▶ _Work instruction_: Copy all lines in the data that contain the string "modèles".

▶ _Data for the task_:
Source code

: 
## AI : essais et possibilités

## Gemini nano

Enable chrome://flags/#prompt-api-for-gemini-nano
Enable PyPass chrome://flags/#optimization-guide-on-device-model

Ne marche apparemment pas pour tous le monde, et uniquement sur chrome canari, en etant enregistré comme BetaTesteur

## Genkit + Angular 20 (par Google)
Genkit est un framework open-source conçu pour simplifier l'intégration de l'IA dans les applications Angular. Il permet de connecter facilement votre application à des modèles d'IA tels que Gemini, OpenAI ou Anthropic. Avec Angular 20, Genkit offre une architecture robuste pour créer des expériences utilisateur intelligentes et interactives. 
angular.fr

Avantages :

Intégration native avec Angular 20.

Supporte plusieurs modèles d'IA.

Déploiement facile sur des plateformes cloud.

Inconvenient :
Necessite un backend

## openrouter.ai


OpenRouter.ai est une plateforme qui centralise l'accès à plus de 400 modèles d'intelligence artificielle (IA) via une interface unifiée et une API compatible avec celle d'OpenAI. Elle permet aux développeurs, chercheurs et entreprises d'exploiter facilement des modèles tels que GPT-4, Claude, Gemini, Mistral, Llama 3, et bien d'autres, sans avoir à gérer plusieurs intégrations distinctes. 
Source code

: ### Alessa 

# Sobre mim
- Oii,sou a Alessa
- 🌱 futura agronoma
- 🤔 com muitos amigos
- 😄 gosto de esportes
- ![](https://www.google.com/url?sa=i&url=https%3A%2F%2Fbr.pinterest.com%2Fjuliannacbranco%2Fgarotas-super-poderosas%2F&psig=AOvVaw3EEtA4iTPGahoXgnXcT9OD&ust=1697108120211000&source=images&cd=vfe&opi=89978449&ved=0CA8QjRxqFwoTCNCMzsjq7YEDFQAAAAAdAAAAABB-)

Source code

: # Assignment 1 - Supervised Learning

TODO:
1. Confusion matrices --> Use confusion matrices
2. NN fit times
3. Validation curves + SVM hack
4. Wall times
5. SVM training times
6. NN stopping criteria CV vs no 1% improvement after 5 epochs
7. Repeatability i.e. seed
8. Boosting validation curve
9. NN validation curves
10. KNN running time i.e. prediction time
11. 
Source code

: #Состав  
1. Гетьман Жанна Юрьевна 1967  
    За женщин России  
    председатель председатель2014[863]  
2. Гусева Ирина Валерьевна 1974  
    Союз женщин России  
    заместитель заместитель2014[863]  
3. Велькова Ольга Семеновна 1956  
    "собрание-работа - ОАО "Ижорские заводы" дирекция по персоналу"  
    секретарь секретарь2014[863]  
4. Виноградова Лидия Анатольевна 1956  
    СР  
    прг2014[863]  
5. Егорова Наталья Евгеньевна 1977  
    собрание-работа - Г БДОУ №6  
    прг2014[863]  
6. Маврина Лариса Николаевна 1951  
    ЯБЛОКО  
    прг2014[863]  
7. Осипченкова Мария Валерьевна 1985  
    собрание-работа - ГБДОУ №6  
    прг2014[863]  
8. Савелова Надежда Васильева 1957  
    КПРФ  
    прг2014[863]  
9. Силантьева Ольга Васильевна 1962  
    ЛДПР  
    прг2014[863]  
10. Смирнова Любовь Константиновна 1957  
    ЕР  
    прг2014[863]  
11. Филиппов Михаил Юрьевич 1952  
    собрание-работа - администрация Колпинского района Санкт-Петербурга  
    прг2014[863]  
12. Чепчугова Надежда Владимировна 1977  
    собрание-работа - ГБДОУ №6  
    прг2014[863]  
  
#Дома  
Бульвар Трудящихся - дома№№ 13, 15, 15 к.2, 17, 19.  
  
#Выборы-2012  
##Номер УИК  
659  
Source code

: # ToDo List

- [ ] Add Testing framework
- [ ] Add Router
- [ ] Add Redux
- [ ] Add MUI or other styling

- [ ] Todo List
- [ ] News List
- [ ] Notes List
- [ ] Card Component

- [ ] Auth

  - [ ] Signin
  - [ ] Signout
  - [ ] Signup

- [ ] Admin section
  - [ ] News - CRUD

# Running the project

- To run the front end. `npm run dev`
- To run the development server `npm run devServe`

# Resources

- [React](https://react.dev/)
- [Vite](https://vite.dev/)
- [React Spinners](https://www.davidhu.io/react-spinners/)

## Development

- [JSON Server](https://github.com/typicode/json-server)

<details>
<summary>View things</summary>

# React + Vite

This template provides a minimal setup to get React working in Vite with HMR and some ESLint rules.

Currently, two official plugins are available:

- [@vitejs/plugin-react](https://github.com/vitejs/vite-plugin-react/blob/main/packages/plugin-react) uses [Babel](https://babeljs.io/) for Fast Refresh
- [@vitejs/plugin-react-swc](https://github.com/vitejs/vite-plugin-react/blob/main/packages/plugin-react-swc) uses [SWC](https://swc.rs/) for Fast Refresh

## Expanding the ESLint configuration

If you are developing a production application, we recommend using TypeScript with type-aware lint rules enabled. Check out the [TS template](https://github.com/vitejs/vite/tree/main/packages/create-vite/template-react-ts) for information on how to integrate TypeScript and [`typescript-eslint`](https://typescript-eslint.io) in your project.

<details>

▶ _Response box_:
Genkit est un framework open-source conçu pour simplifier l'intégration de l'IA dans les applications Angular. Il permet de connecter facilement votre application à des modèles d'IA tels que Gemini, OpenAI ou Anthropic. Avec Angular 20, Genkit offre une architecture robuste pour créer des expériences utilisateur intelligentes et interactives. 
Supporte plusieurs modèles d'IA.
OpenRouter.ai est une plateforme qui centralise l'accès à plus de 400 modèles d'intelligence artificielle (IA) via une interface unifiée et une API compatible avec celle d'OpenAI. Elle permet aux développeurs, chercheurs et entreprises d'exploiter facilement des modèles tels que GPT-4, Claude, Gemini, Mistral, Llama 3, et bien d'autres, sans avoir à gérer plusieurs intégrations distinctes. 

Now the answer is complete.